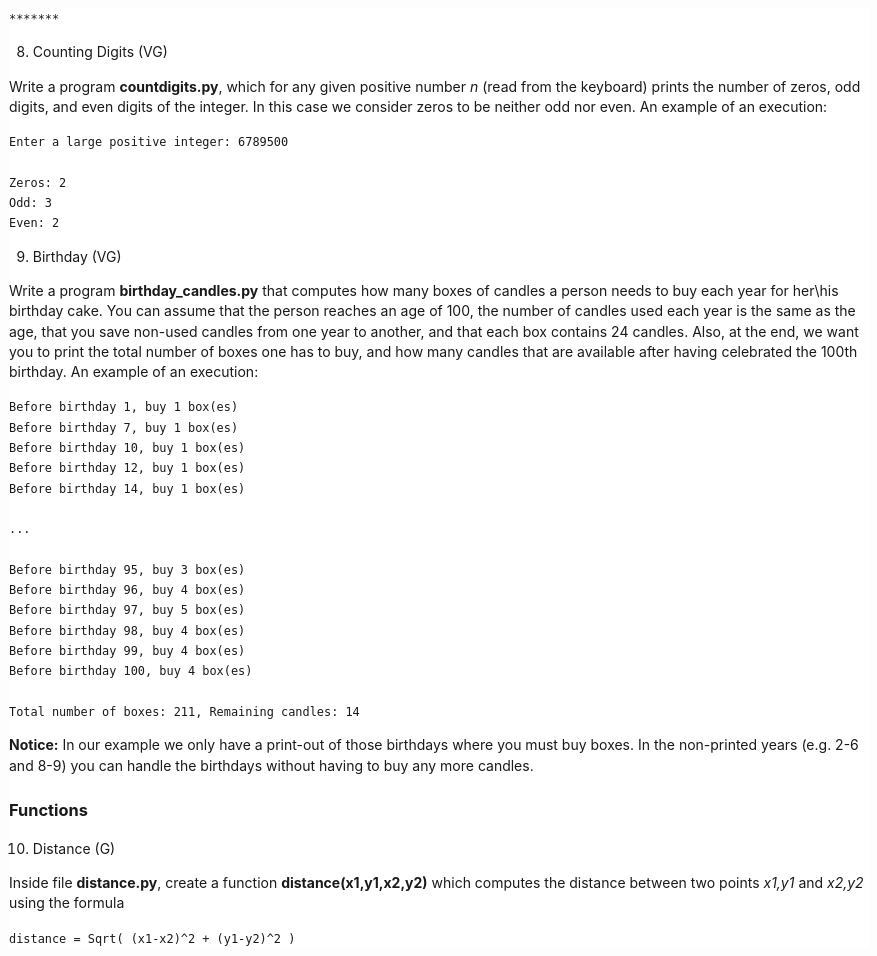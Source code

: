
 ```
*******
```

8. Counting Digits (VG)

Write a program **countdigits.py**, which for any given positive number _n_ (read from the keyboard) prints the number of zeros, odd digits, and even digits of the integer. In this case we consider zeros to be neither odd nor even. An example of an execution:
```
Enter a large positive integer: 6789500

Zeros: 2
Odd: 3
Even: 2
```

9. Birthday (VG)

Write a program **birthday_candles.py** that computes how many boxes of candles a person needs to buy each year for her\his birthday cake. You can assume that the person reaches an age of 100, the number of candles used each year is the same as the age, that you save non-used candles from one year to another, and that each box contains 24 candles. Also, at the end, we want you to print the total number of boxes one has to buy, and how many candles that are available after having celebrated the 100th birthday. An example of an execution:

```
Before birthday 1, buy 1 box(es)
Before birthday 7, buy 1 box(es)
Before birthday 10, buy 1 box(es)
Before birthday 12, buy 1 box(es)
Before birthday 14, buy 1 box(es)

...

Before birthday 95, buy 3 box(es)
Before birthday 96, buy 4 box(es)
Before birthday 97, buy 5 box(es)
Before birthday 98, buy 4 box(es)
Before birthday 99, buy 4 box(es)
Before birthday 100, buy 4 box(es)

Total number of boxes: 211, Remaining candles: 14
```
**Notice:** In our example we only have a print-out of those birthdays where you must buy boxes. In the non-printed years (e.g. 2-6 and 8-9) you can handle the birthdays without having to buy any more candles.

### Functions

10. Distance (G)

Inside file **distance.py**, create a function **distance(x1,y1,x2,y2)** which computes the distance between two points _x1,y1_ and _x2,y2_ using the formula
```
distance = Sqrt( (x1-x2)^2 + (y1-y2)^2 )
```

## Work order
Once the line containing "Inside file **distance.py**, create" is found, print it and every line after it through the end of the listing, exactly and alone.

## Answer for the task
Inside file **distance.py**, create a function **distance(x1,y1,x2,y2)** which computes the distance between two points _x1,y1_ and _x2,y2_ using the formula
```
distance = Sqrt( (x1-x2)^2 + (y1-y2)^2 )
```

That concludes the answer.